Thanks for the reply's guys much appreciated.

I am hoping this won't be a one off and I will bE doing this on a regular basis, fingers crossed.

I have shopped around and I agree that what I have been offered is very fair but I would like to know a way to maximise the price for the gold and the palladium.

Has anybody had any experience in separating the metals?
Any advice on how to start or where to go for help ?

Again thanks


----------



## FrugalRefiner (Oct 16, 2016)

Well, as Barren said above, this is the best place to learn the art of refining.

I recommend starting with C. M. Hoke's book, Refining Precious Metal Wastes. It is written in layman's terms, and will give you a good introduction to the principals of refining. You'll find links in my signature line at the bottom of my post.

I created a thread a while back called Tips for Navigating and Posting on the Forum. It will get you familiar with how the forum works and provides some suggestions for searching and getting the most out of your time here. The forum software was updated a few months ago, and the options for "board style" changed. I haven't had the time to update that portion yet, but most of the rest of the thread is still relevant. Be sure to follow the link to lazersteve's Guided Tour of the forum, as it includes many more helpful links.

Before you dive into any of the processes you read about, spend a lot of time in the Safety section. Everything we do is hazardous, and you need to understand the risks and how to minimize them before you begin. You also need to know how to deal with the hazardous wastes you'll create in the process.

We also created a section called The Library, where we gathered some of the best threads on the forum and edited them down to make them a little easier to read.

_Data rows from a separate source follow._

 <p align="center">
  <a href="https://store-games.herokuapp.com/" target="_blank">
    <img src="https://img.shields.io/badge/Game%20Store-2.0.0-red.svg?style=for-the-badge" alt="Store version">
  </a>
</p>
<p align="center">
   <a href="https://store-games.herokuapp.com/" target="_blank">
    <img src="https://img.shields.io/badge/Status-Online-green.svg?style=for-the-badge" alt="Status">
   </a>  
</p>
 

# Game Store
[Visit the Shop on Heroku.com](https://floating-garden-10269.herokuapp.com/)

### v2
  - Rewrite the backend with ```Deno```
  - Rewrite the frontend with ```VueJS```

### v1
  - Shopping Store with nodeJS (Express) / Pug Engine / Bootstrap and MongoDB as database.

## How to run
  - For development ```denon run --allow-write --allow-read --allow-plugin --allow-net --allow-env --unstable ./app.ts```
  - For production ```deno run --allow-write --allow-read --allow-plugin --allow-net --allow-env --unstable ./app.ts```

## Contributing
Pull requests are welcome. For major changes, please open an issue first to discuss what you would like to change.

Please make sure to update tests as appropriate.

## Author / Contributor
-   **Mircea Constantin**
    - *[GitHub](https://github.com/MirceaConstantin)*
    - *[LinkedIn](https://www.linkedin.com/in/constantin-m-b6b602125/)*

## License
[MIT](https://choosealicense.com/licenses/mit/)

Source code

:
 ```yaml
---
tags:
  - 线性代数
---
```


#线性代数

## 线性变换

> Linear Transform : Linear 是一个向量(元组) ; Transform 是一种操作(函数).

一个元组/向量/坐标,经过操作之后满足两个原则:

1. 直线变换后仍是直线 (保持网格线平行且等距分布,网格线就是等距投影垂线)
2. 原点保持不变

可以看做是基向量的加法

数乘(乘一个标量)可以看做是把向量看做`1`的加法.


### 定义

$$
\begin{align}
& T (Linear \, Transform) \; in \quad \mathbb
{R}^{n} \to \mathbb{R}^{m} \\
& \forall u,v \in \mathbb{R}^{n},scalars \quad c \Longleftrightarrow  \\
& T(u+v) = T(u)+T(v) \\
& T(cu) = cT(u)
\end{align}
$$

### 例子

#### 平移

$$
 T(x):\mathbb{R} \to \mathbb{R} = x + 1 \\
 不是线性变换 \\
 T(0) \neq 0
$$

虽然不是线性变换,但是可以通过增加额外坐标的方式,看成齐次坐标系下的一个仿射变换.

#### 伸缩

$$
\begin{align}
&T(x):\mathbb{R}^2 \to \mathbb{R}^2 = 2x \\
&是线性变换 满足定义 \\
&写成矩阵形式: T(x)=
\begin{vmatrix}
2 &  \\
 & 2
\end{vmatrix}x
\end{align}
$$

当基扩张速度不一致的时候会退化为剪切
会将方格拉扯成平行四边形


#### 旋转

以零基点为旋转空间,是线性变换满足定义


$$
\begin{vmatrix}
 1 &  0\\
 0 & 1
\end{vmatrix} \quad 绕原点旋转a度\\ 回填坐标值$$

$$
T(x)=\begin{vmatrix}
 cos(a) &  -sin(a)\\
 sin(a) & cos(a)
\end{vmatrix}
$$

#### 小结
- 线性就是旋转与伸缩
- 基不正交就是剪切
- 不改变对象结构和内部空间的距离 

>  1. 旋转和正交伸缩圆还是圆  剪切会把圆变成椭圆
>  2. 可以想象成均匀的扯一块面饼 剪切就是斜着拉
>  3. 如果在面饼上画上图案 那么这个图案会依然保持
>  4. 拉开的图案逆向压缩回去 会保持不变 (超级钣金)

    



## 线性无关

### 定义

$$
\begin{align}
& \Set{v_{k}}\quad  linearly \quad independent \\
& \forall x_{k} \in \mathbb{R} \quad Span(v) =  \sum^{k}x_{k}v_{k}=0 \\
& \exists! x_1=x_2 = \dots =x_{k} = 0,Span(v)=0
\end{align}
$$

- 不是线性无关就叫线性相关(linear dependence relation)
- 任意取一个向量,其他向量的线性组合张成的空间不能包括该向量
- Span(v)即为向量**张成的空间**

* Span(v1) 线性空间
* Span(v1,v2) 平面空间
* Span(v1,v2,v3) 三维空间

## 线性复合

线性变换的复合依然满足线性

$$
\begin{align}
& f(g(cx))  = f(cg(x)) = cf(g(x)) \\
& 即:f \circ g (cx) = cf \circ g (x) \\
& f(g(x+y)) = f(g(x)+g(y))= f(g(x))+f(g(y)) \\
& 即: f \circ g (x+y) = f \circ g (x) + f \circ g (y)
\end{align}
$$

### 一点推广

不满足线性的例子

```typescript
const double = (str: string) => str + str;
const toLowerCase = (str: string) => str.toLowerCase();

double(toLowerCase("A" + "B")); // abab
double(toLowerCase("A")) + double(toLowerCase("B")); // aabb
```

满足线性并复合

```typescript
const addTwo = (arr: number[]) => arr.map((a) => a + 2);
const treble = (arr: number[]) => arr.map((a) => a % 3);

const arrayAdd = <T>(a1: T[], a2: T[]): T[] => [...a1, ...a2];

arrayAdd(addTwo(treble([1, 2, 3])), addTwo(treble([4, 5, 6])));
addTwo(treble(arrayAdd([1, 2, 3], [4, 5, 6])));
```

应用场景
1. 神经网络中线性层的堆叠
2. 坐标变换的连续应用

That should get you started.  

Best of luck,
Dave


----------



## 4metals (Oct 16, 2016)

Actually they are not all that difficult to separate but you will need to be able to melt the bar and add enough silver to the melt to inquart the bar to digest in nitric. 
That will separate your silver and Palladium from the Gold. Then the silver can be dropped with hydrochloric acid as a chloride and reduced to a metal to melt. The Palladium can be separated with Dimethylglyoxime but that will be costly. You could cement the Palladium and dry it and digest it in aqua regia and add ammonium chloride and sodium chlorate to drop the Palladium salt. 
This may be a bit overwhelming for a beginner. Plus you need a oxygen assisted torch to melt the Palladium.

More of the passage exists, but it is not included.